Recent advances in molecular imprinting techniques for the electrochemical analysis of chiral compounds

Abstract

Molecular imprinting technology has emerged as a powerful tool for creating highly selective recognition elements, known as molecularly imprinted polymers (MIPs). These synthetic polymers possess tailor-made binding sites with high affinity and specificity for target molecules, making them ideal for various analytical applications, including detecting and separating chiral compounds. This review provides a comprehensive overview of recent advances in the design, synthesis, and application of MIPs for chiral analysis. Key developments in using novel monomers, innovative polymerization techniques, and advanced characterization methods are discussed. Additionally, integrating MIPs with cutting-edge materials such as metal-organic frameworks (MOFs) and nanomaterials is explored, highlighting their impact on improving sensor performance.

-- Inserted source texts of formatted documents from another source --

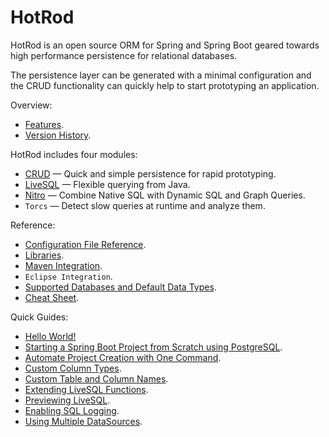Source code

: # HotRod

HotRod is an open source ORM for Spring and Spring Boot geared towards high performance persistence for relational databases.

The persistence layer can be generated with a minimal configuration and the CRUD functionality can quickly help to start 
prototyping an application.

Overview:
- [Features](./features.md).
- [Version History](./version-history.md).

HotRod includes four modules:
- [CRUD](crud/README.md) &mdash; Quick and simple persistence for rapid prototyping.
- [LiveSQL](livesql/README.md) &mdash; Flexible querying from Java.
- [Nitro](nitro/README.md) &mdash; Combine Native SQL with Dynamic SQL and Graph Queries.
- `Torcs` &mdash; Detect slow queries at runtime and analyze them.

Reference:
- [Configuration File Reference](config/README.md).
- [Libraries](config/libraries.md).
- [Maven Integration](maven/README.md).
- `Eclipse Integration`.
- [Supported Databases and Default Data Types](config/supported-databases.md).
- [Cheat Sheet](./cheat-sheet.md).

Quick Guides:
- [Hello World!](./guides/hello-world.md)
- [Starting a Spring Boot Project from Scratch using PostgreSQL](guides/starting-a-maven-project-from-scratch-with-postgresql.md).
- [Automate Project Creation with One Command](maven/maven-arquetype.md).
- [Custom Column Types](guides/mapping-column-types.md).
- [Custom Table and Column Names](guides/mapping-table-and-column-names.md).
- [Extending LiveSQL Functions](livesql/extending-livesql-functions.md).
- [Previewing LiveSQL](./livesql/previewing-livesql.md).
- [Enabling SQL Logging](./guides/enabling-sql-logging.md).
- [Using Multiple DataSources](./guides/using-multiple-datasources.md).
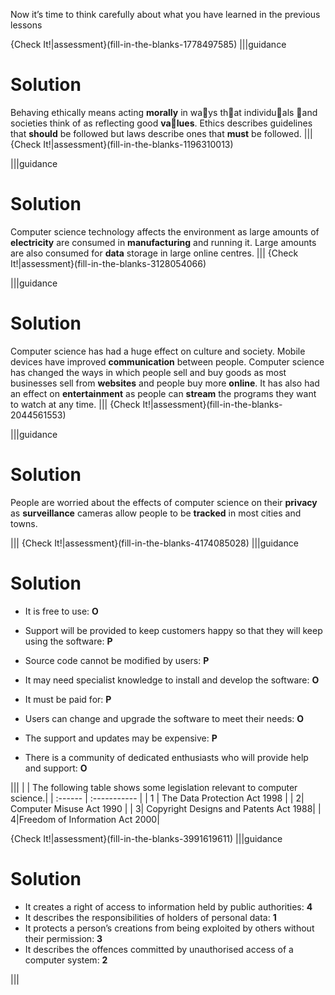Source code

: 
Now it’s time to think carefully about what you have learned in the previous lessons

{Check It!|assessment}(fill-in-the-blanks-1778497585)
|||guidance
# Solution
Behaving ethically means acting **morally** in ways that individuals and societies think of as reflecting good **values**. Ethics describes guidelines that **should** be followed but laws describe ones that **must** be followed.
|||
{Check It!|assessment}(fill-in-the-blanks-1196310013)

|||guidance
# Solution
Computer science technology affects the environment as large amounts of **electricity** are consumed in **manufacturing** and running it. Large amounts are also consumed for **data** storage in large online centres.
|||
{Check It!|assessment}(fill-in-the-blanks-3128054066)

|||guidance
# Solution
Computer science has had a huge effect on culture and society. Mobile devices have improved **communication** between people. Computer science has changed the ways in which people sell and buy goods as most businesses sell from **websites** and people buy more **online**. It has also had an effect on **entertainment** as people can **stream** the programs they want to watch at any time.
|||
{Check It!|assessment}(fill-in-the-blanks-2044561553)

|||guidance
# Solution
People are worried about the effects of computer science on their **privacy** as **surveillance** cameras allow people to be **tracked** in most cities and towns.

|||
{Check It!|assessment}(fill-in-the-blanks-4174085028)
|||guidance
# Solution
- It is free to use: **O**

- Support will be provided to keep customers happy so that they will keep using the software: **P**

- Source code cannot be modified by users: **P**

- It may need specialist knowledge to install and develop the software: **O**

- It must be paid for: **P**

- Users can change and upgrade the software to meet their needs: **O**

- The support and updates may be expensive: **P**

- There is a community of dedicated enthusiasts who will provide help and support: **O**

|||
|  | The following table shows some legislation relevant to computer science.|
| :------ | :----------- |
| 1 | The Data Protection Act 1998 |
| 2| Computer Misuse Act 1990 |
| 3| Copyright Designs and Patents Act 1988|
| 4|Freedom of Information Act 2000|


{Check It!|assessment}(fill-in-the-blanks-3991619611)
|||guidance
# Solution

- It creates a right of access to information held by public authorities: **4**
- It describes the responsibilities of holders of personal data: **1**
- It protects a person’s creations from being exploited by others without their permission: **3**
- It describes the offences committed by unauthorised access of a computer system: **2**



|||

The novelty of our review lies in its profound discussion of the recent advancement of electrochemical sensors-based MIPs that exhibit significant improvements in sensor miniaturization, rapid response times, and portability. The progress made in this fieldmarks a significant leap forward in the development of cost-effective, sustainable sensing devices for chiral analysis in complex matrices. Additionally, this review critically evaluates the pros and cons of various approaches, providing a comprehensive guide to future research in the field. The discussed techniques have strong potential for application in pharmaceutical quality control, clinical diagnosis, and environmental monitoring. This review aims to provide researchers and practitioners in MIPs with valuable insights into the current state and future directions of this technology for chiral compound analysis.